*** Opening of Material to process ***

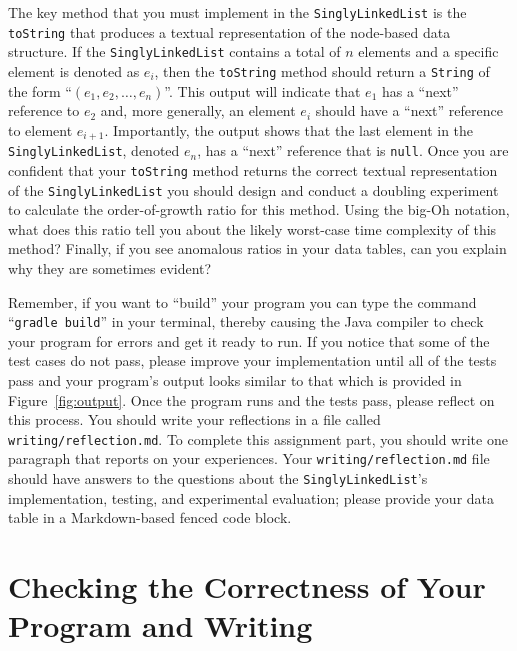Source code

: \documentclass[11pt]{article}
\newcommand{\reflection}{\lstinline{writing/reflection.md}}
\newcommand{\gradlebuild}{\command{gradle build}}
\newcommand{\command}[1]{``\lstinline{#1}''}
\newcommand{\program}[1]{\lstinline{#1}}
\newcommand{\step}[1]{``{#1}''}
\begin{document}
The key method that you must implement in the \program{SinglyLinkedList} is the
\program{toString} that produces a textual representation of the node-based data
structure. If the \program{SinglyLinkedList} contains a total of $n$ elements
and a specific element is denoted as $e_i$, then the \program{toString} method
should return a \program{String} of the form ``$(e_1, e_2, \ldots, e_n)$''. This
output will indicate that $e_1$ has a ``next'' reference to $e_2$ and, more
generally, an element $e_i$ should have a ``next'' reference to element
$e_{i+1}$. Importantly, the output shows that the last element in the
\program{SinglyLinkedList}, denoted $e_n$, has a ``next'' reference that is
\program{null}. Once you are confident that your \program{toString} method
returns the correct textual representation of the \program{SinglyLinkedList} you
should design and conduct a doubling experiment to calculate the order-of-growth
ratio for this method. Using the big-Oh notation, what does this ratio tell you
about the likely worst-case time complexity of this method? Finally, if you see
anomalous ratios in your data tables, can you explain why they are sometimes
evident?

Remember, if you want to \step{build} your program you can type the command
\gradlebuild{} in your terminal, thereby causing the Java compiler to check your
program for errors and get it ready to run. If you notice that some of the test
cases do not pass, please improve your implementation until all of the tests
pass and your program's output looks similar to that which is provided in
Figure~\ref{fig:output}. Once the program runs and the tests pass, please
reflect on this process. You should write your reflections in a file called
\reflection{}. To complete this assignment part, you should write one paragraph
that reports on your experiences. Your \reflection{} file should have answers to
the questions about the \program{SinglyLinkedList}'s implementation, testing,
and experimental evaluation; please provide your data table in a Markdown-based
fenced code block.

\section*{Checking the Correctness of Your Program and Writing}
\end{document}
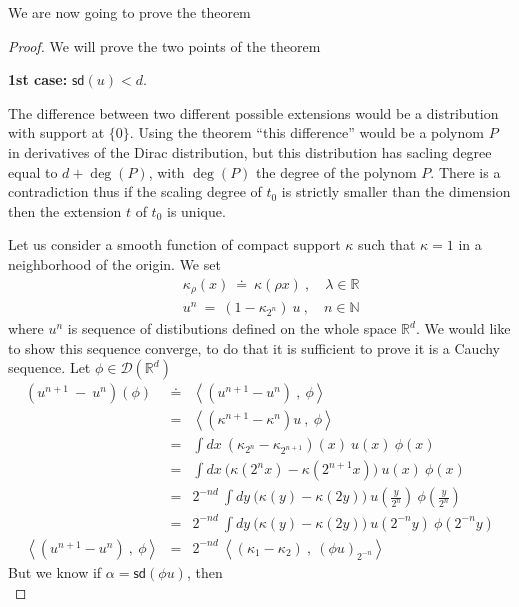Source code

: \documentclass[10pt]{book}
\newcommand{\sd}{\mathsf{sd}}
\newcommand{\sm}[1]{\left\langle#1\right\rangle}
\let\int\int
\newcommand{\Dcal}{\mathcal{D}}
\newcommand{\Nbb}{\mathbb{N}}
\newcommand{\Rbb}{\mathbb{R}}
\theoremstyle{break}
\begin{document}
We are now going to prove the theorem 

\begin{proof}
 We will prove the two points of the theorem 
 \begin{center}
  \textbf{1st case:} $\sd(u)<d$.
 \end{center}
 The difference between two different possible extensions would be a distribution with support at $\{0\}$. Using the theorem  ``this difference'' would be a polynom $P$ in derivatives of the Dirac distribution, but this distribution has sacling degree equal to $d+\deg(P)$, with $\deg(P)$ the degree of the polynom $P$. There is a contradiction thus if the scaling degree of $t_0$ is strictly smaller than the dimension then the extension $t$ of $t_0$ is unique.\par
 Let us consider a smooth function of compact support $\kappa$ such that $\kappa=1$ in a neighborhood of the origin. We set
 \begin{eqnarray*}
  && \kappa_\rho(x) \ \doteq \ \kappa(\rho x) \ , \quad \lambda \in \Rbb \\
  && u^n \ = \ (1-\kappa_{2^n}) \ u \ , \quad n \in \Nbb
 \end{eqnarray*}
 where $u^n$ is sequence of distibutions defined on the whole space $\Rbb^d$. We would like to show this sequence converge, to do that it is sufficient to prove it is a Cauchy sequence. Let $\phi \in \Dcal(\Rbb^d)$ 
 \begin{eqnarray*}
  \left( u^{n+1} \ - \ u^n \right)(\phi) &\doteq& \sm{\left(u^{n+1} - u^n\right) \ , \ \phi} \\
  &=& \sm{\left(\kappa^{n+1} - \kappa^n\right) u \ , \ \phi} \\
  &=& \int dx \ \left(\kappa_{2^n} - \kappa_{2^{n+1}}\right)(x) \ u(x) \ \phi(x) \\
  &=& \int dx \ \bigg(\kappa(2^n x) - \kappa(2^{n+1} x)\bigg) \ u(x) \ \phi(x) \\
  &=& 2^{-nd} \ \int dy \ \bigg(\kappa(y) - \kappa(2 y)\bigg) \ u\left(\frac{y}{2^n}\right) \ \phi\left(\frac{y}{2^n}\right) \\ 
  &=& 2^{-nd} \ \int dy \ \bigg(\kappa(y) - \kappa(2 y)\bigg) \ u\left(2^{-n} y \right) \ \phi\left(2^{-n} y\right) \\
  \sm{\left(u^{n+1} - u^n\right) \ , \ \phi} &=& 2^{-nd} \ \sm{\left(\kappa_1 - \kappa_2\right) \ , \ (\phi u)_{2^{-n}} }
 \end{eqnarray*}
 But we know if $\alpha = \sd(\phi u)$, then 
 \begin{equation*}

\end{equation*}
\end{proof}
\end{document}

*** Close of Material to process ***

▶ _Directions_
Whenever the word "about" occurs in a line above, copy that line.

▶ _Answer_
about the likely worst-case time complexity of this method? Finally, if you see
the questions about the \program{SinglyLinkedList}'s implementation, testing,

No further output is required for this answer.